[Records drawn from a dataset]
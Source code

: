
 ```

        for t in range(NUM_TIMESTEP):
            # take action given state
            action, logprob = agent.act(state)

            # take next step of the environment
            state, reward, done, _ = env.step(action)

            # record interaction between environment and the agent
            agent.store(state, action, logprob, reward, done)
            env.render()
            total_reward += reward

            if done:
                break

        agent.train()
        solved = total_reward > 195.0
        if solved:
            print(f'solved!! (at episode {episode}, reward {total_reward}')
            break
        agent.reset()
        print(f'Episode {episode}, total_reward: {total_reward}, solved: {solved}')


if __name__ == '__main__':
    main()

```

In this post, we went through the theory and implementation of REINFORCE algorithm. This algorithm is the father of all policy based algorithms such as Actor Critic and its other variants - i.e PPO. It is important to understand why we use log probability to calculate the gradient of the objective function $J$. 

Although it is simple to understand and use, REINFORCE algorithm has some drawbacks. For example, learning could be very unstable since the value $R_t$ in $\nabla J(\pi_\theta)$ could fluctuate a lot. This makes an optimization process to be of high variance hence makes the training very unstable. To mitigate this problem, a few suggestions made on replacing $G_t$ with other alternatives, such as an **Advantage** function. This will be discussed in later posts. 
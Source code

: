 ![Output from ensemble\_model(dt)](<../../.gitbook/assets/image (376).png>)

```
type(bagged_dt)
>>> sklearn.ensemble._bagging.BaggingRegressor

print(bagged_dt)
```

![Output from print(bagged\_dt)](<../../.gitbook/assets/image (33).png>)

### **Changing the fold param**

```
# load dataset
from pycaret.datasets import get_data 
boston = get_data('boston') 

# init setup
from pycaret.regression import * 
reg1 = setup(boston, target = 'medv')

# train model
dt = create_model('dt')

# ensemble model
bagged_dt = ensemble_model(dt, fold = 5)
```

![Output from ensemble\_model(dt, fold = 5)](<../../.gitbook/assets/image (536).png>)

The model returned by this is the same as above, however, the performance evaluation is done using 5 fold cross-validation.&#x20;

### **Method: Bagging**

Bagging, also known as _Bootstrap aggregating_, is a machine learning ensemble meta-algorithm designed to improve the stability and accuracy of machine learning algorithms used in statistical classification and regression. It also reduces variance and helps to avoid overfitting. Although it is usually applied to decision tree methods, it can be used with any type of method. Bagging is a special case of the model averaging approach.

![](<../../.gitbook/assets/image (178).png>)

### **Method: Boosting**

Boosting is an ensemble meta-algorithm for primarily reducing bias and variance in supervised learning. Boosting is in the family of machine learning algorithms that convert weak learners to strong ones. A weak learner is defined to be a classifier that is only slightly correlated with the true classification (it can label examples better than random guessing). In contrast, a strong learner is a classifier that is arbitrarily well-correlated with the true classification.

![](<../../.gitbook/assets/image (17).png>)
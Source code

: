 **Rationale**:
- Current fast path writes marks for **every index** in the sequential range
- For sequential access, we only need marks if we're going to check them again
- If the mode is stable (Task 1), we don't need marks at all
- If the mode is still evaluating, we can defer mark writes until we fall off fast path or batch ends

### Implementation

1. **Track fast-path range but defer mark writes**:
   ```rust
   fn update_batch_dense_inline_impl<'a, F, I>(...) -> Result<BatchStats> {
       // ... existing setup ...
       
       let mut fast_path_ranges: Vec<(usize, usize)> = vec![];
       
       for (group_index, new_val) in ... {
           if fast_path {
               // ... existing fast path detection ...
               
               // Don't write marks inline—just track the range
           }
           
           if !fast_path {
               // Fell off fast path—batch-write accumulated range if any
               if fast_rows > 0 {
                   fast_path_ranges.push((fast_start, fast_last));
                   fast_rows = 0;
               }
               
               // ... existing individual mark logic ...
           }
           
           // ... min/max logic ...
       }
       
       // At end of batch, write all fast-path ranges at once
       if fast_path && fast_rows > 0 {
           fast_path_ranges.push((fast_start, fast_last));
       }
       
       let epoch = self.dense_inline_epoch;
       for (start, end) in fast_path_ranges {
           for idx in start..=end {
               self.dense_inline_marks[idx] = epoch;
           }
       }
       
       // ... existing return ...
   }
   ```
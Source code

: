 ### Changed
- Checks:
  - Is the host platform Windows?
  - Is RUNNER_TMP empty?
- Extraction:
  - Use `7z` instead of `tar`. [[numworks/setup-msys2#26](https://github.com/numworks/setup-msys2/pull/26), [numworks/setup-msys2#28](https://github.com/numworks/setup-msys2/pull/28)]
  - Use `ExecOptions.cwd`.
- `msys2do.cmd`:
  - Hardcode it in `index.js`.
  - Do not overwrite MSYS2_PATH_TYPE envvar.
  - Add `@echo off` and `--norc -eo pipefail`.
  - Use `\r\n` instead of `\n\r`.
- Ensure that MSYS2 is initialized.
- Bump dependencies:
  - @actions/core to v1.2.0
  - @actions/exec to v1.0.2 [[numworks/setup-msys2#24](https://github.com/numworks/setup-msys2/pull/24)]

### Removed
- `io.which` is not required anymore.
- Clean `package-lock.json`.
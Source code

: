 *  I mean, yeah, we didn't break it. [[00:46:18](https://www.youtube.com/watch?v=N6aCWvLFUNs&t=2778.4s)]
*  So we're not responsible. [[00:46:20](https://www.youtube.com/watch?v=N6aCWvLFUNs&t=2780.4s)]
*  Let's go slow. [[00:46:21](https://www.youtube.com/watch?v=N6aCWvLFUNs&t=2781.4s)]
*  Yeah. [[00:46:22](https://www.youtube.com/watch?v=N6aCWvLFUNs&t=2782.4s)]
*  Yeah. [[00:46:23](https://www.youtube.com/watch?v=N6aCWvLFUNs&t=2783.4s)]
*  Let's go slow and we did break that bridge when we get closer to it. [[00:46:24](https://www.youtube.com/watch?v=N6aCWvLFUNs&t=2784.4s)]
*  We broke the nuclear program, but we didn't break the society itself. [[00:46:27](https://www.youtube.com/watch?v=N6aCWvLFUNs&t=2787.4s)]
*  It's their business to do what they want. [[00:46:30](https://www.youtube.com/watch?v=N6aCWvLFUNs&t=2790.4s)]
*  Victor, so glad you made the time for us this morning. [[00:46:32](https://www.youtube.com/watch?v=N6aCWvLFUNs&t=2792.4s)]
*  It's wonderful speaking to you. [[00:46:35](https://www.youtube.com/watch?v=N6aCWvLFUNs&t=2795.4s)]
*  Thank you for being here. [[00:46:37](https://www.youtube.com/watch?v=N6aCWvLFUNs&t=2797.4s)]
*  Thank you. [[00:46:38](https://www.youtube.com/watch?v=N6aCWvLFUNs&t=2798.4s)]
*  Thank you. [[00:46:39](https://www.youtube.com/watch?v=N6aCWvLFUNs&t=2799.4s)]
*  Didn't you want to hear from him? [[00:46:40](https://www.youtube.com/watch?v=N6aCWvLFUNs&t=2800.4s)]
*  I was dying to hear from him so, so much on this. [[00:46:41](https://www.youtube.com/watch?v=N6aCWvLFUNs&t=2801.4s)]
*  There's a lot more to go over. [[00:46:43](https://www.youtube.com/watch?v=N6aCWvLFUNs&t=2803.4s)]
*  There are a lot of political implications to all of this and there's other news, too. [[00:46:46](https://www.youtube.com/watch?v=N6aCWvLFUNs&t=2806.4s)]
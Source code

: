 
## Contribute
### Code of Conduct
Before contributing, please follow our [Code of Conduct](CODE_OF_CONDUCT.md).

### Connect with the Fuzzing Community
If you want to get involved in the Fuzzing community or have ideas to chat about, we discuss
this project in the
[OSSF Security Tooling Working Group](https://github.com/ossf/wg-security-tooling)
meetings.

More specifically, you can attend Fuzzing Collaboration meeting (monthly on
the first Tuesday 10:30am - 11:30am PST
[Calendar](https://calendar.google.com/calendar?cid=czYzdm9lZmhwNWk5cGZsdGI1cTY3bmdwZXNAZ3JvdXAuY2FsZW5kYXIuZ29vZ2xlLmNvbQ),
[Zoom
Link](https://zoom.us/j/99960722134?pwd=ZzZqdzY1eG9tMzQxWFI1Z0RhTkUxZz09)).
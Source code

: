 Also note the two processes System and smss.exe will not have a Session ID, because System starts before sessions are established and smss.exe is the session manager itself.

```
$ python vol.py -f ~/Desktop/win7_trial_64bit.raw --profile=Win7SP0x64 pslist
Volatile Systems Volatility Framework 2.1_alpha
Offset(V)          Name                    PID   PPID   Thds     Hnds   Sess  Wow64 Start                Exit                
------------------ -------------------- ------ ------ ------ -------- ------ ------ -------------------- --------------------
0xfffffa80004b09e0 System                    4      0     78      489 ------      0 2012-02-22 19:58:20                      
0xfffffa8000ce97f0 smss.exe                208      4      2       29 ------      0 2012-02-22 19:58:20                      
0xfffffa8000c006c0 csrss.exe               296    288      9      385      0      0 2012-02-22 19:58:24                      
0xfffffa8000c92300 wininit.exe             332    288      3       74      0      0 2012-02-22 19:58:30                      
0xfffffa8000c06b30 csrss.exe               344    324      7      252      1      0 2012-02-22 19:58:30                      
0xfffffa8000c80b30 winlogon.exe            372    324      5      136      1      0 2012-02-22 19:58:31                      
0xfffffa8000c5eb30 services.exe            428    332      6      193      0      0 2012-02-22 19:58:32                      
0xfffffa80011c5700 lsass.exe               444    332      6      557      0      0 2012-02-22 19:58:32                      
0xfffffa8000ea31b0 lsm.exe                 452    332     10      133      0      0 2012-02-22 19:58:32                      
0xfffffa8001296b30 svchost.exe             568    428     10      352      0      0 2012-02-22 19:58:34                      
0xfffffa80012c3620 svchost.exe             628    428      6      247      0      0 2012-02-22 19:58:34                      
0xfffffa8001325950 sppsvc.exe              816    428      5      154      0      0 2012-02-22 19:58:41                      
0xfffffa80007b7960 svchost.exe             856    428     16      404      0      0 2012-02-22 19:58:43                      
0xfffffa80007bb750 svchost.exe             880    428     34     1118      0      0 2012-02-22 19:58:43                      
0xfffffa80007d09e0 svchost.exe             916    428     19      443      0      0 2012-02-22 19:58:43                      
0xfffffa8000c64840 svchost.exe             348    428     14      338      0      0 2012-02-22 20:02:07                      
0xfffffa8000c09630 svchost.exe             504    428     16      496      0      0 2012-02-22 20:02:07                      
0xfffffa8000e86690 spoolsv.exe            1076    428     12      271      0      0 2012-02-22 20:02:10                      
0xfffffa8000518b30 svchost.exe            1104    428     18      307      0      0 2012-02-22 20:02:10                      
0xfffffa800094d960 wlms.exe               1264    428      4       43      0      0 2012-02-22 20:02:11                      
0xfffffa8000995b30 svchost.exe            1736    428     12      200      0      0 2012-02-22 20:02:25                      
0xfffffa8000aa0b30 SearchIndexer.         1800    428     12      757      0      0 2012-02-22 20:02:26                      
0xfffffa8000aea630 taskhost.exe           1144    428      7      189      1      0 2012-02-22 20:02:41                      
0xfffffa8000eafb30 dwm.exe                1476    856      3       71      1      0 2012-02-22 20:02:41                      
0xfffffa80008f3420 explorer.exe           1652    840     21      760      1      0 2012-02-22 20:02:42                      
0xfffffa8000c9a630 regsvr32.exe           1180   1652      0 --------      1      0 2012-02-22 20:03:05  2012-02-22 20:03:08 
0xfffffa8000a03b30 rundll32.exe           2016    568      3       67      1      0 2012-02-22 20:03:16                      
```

* **Exercise**: Looking back over the data above, restate word for word the lines that begin at the line with "I was dying" and end at the line with "### Code of Conduct", inclusive.

* **Response area**:
*  I was dying to hear from him so, so much on this. [[00:46:41](https://www.youtube.com/watch?v=N6aCWvLFUNs&t=2801.4s)]
*  There's a lot more to go over. [[00:46:43](https://www.youtube.com/watch?v=N6aCWvLFUNs&t=2803.4s)]
*  There are a lot of political implications to all of this and there's other news, too. [[00:46:46](https://www.youtube.com/watch?v=N6aCWvLFUNs&t=2806.4s)]
Source code

: 
## Contribute
### Code of Conduct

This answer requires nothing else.